--- ACTION ITEM ---
Scan the data below. Pull out each line where "from" occurs.

*** RECORDS FOR THIS EXERCISE

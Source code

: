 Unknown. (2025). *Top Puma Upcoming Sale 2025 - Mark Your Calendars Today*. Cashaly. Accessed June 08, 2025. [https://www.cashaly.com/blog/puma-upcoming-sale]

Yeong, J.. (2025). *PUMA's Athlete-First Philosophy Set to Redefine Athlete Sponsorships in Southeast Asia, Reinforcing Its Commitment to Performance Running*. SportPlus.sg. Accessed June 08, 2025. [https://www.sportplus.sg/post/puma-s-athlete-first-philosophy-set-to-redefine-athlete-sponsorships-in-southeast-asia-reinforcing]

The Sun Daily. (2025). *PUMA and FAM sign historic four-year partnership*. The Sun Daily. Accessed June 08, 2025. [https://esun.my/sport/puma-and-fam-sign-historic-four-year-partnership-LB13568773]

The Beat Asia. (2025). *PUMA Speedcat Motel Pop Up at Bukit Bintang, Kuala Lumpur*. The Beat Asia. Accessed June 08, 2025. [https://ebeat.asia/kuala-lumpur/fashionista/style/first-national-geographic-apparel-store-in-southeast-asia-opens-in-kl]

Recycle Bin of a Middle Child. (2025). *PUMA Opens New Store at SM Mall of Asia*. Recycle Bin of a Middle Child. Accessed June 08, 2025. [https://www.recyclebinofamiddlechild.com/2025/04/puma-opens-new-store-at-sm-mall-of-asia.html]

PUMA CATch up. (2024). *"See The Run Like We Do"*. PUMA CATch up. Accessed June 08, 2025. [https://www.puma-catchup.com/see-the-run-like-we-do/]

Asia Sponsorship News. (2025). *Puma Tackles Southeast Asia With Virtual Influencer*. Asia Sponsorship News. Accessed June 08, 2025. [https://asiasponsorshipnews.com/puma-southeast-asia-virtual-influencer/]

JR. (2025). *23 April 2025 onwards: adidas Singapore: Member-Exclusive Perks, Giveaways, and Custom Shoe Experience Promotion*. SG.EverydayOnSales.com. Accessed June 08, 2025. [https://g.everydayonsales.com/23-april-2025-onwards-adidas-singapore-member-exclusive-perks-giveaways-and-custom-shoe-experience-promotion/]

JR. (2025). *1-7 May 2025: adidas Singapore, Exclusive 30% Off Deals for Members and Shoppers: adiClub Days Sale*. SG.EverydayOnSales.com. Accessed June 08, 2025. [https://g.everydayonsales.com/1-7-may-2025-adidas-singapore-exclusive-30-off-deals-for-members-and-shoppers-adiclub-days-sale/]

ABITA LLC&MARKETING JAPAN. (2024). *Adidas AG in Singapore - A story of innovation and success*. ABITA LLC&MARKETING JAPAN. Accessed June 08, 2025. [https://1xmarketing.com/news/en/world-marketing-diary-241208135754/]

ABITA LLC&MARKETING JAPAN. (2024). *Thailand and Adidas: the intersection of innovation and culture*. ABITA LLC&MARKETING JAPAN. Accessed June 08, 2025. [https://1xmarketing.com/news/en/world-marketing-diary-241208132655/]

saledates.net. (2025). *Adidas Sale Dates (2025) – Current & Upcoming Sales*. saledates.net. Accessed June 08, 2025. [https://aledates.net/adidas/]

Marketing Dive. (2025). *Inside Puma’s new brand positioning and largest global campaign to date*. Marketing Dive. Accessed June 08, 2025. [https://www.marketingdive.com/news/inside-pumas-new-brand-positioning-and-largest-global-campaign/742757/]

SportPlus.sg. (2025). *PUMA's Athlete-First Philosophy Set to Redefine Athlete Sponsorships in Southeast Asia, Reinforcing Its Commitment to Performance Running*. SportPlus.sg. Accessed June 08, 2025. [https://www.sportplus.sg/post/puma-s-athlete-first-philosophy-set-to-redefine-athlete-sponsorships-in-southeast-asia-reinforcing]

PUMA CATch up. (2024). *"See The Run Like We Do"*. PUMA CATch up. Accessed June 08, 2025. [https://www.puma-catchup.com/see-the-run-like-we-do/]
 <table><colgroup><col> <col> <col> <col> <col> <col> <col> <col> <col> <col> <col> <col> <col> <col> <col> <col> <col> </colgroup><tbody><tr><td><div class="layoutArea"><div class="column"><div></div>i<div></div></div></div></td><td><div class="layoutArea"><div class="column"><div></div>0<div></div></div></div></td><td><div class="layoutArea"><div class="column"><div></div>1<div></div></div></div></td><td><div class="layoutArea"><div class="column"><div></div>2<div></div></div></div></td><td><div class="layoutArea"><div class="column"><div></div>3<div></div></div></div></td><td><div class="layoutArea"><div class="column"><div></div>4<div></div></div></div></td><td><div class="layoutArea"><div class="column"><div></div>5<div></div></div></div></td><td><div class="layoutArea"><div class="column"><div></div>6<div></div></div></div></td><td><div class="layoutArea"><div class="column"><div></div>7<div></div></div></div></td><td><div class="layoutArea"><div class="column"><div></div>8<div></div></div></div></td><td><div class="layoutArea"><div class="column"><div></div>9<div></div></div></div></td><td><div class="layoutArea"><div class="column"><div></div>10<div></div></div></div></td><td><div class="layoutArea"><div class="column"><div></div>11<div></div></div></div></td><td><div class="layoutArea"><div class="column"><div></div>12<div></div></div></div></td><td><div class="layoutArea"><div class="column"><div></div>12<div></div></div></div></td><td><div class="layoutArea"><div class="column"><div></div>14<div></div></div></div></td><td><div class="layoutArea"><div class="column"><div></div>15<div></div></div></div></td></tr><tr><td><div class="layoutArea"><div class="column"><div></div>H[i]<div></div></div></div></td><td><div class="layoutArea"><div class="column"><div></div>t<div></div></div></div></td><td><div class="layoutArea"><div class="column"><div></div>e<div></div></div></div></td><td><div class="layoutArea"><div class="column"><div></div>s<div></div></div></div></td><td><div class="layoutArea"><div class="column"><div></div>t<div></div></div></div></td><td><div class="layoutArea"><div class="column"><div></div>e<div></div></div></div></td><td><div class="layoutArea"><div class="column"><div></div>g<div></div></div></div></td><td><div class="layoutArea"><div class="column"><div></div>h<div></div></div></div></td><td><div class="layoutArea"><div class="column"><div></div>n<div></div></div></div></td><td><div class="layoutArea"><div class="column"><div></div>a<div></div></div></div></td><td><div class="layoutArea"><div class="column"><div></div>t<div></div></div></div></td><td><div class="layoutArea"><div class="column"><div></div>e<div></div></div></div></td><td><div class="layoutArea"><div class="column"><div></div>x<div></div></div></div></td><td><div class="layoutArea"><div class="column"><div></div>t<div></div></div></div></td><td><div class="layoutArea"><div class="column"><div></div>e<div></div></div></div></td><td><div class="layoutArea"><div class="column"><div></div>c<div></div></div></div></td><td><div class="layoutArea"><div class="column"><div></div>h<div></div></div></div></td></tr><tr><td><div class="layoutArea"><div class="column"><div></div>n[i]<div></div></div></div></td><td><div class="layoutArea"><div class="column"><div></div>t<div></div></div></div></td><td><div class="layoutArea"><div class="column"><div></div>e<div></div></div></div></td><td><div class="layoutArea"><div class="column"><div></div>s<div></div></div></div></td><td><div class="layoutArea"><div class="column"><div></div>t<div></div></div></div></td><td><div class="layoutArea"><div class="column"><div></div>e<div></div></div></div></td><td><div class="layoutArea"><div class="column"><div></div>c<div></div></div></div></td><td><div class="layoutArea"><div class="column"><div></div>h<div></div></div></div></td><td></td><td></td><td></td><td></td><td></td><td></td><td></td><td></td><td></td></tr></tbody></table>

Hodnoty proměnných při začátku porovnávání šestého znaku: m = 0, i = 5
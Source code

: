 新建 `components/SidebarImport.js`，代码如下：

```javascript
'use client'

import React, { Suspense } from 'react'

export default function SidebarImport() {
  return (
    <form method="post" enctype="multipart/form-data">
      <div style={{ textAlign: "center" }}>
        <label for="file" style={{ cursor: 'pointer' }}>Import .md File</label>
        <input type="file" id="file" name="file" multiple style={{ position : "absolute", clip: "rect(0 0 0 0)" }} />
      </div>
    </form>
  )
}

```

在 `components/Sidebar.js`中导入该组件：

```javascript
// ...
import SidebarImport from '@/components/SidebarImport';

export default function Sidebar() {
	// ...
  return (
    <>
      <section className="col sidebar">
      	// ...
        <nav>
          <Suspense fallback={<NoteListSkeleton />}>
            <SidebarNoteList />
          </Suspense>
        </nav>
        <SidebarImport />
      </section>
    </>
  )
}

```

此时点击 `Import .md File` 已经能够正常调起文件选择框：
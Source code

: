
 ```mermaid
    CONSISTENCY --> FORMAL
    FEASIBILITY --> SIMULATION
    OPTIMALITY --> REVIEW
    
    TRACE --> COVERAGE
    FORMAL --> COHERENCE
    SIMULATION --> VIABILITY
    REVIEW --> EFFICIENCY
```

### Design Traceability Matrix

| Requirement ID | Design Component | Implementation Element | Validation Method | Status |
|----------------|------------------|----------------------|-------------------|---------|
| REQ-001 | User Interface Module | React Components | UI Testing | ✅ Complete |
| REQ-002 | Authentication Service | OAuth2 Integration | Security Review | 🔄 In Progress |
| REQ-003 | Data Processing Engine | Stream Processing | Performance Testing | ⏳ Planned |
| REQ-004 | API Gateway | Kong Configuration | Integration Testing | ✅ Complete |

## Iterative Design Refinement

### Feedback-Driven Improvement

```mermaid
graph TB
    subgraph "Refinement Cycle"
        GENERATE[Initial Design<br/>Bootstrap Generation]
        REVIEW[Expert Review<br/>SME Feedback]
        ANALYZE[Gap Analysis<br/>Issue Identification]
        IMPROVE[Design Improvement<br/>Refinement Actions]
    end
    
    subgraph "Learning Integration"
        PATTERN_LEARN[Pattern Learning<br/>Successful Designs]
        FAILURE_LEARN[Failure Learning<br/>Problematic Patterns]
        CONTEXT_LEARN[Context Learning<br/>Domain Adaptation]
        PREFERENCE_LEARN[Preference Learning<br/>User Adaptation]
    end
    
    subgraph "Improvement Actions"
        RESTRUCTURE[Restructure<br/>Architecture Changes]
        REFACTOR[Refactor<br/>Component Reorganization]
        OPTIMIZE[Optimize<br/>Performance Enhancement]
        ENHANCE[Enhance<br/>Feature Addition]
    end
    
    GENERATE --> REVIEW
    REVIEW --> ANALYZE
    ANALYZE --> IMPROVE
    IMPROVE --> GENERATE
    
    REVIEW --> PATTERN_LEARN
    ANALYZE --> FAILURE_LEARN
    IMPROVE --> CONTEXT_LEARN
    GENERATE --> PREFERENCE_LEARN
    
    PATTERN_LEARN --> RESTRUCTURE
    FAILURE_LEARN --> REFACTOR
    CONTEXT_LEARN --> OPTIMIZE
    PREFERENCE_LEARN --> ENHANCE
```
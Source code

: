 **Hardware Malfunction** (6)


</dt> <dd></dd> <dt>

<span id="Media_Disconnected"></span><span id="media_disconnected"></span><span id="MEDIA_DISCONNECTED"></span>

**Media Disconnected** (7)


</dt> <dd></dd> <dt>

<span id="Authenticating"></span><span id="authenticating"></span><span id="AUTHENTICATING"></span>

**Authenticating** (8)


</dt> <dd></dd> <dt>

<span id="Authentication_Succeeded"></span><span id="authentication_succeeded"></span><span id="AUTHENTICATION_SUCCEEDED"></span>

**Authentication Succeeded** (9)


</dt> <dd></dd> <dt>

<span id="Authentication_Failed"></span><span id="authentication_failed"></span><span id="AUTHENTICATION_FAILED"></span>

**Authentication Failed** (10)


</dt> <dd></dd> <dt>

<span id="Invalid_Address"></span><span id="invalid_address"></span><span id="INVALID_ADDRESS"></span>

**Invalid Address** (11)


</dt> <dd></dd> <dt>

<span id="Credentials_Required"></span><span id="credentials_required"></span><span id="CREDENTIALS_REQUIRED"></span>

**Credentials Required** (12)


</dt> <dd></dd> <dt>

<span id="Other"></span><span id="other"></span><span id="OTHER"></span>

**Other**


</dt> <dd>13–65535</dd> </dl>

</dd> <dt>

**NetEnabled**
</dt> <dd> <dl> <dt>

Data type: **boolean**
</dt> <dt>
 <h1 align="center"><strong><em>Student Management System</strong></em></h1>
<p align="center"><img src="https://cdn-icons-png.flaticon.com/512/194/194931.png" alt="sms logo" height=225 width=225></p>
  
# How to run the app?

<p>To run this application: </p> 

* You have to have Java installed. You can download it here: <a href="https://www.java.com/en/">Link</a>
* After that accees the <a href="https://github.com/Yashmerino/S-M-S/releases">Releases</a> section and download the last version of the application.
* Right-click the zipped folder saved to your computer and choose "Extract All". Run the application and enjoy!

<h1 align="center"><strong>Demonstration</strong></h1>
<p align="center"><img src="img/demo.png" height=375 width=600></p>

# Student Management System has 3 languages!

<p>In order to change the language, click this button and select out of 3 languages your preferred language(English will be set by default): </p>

******

--- SOLUTION FOR THIS PROBLEM ---
import React, { Suspense } from 'react'
import SidebarImport from '@/components/SidebarImport';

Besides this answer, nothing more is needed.